Is Shylocks Revenge Justified?

Topics: The Merchant of Venice, Shylock, Portia Pages: 2 (752 words) Published: May 17, 2013
Is Shylock’s Revenge Justified?
Shylock is a major character in the play, most people consider him a villain. He is a wealthy, moneylending Jew who practices usury. He’s revenge is justified for many reasons, these reasons include him being abused for being a Jew and a moneylender at the same time. Another reason is that Antonio prevents him from doing business as he loans money interest free. Shylock was a victim of an unjust trial which leaves Shylock’s will to live demolished as he is bloodthirsty for revenge. He also complains that aren’t Jews and Christians the same, if a Jew were to do wrong to a Christian wouldn’t a Christian want revenge? Despite all of this he uses his patience and lends 3000 Ducats to Antonio interest free in an attempt to lure him into his death hole, which seemingly succeeds. A reason for Shylock’s justification for revenge is that he was abused verbally and physically. In the 16th century if you were a Jew living in Venice, you would be discriminated in countless methods, it was a period of racism. Shylock was called names, spat on and kicked by Antonio (“You’ve called me blasphemer, cutthroat dog, and spat on my Jewish cloak/you shunned me on some other day”). All that did was make Shylock’s fury grow towards Antonio. Another reason would be that Shylock was a victim of an unjust trial, Portia disguised as Balthazar (a young lawyer) calls Shylock a foreigner. Even though he was born, raised and owes all his life to Venice. Shylock came to the court for one reason only, all he asked for was justice (Act 4 Scene 1).

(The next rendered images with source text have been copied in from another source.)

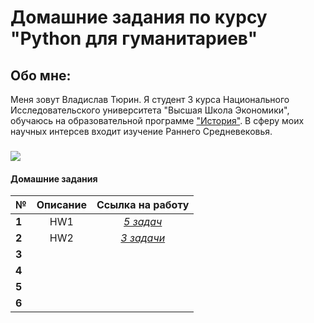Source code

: # Домашние задания по курсу "Python для гуманитариев"
## Обо мне:
Меня зовут Владислав Тюрин. Я студент 3 курса Национального Исследовательского университета "Высшая Школа Экономики", обучаюсь на образовательной программе ["История"](https://www.hse.ru/ba/hist/). В сферу моих научных интерсев входит изучение Раннего Средневековья. 
###
![](https://storage-prtl-co.imgix.net/endor/organisations/1448/logos/1512576428_HSE_wizard_edit_for_website_4-18-2017.jpg)
#### Домашние задания
№|Описание|Ссылка на работу
---|:---:|:---:
|**1**|HW1|[*5 задач*](https://github.com/vlad465230/python-dh-hw/blob/master/HW1.ipynb)|
|**2**|HW2|[*3 задачи*](https://github.com/vlad465230/python-dh-hw/blob/master/HW2.ipynb)|
|**3**||
|**4**||
|**5**||
|**6**||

Portia turned everything around on him and made the Duke believe that he was the villain. He took an unfair sentence as he was accused of being a foreigner and had to convert to Christianity. In addition to this, Antonio prevents Shylock from doing business as he lends money interest free, while Shylock uses interest to make profit and to support his family. Antonio then mocks and laughs at his losses (Act 3 Scene 1...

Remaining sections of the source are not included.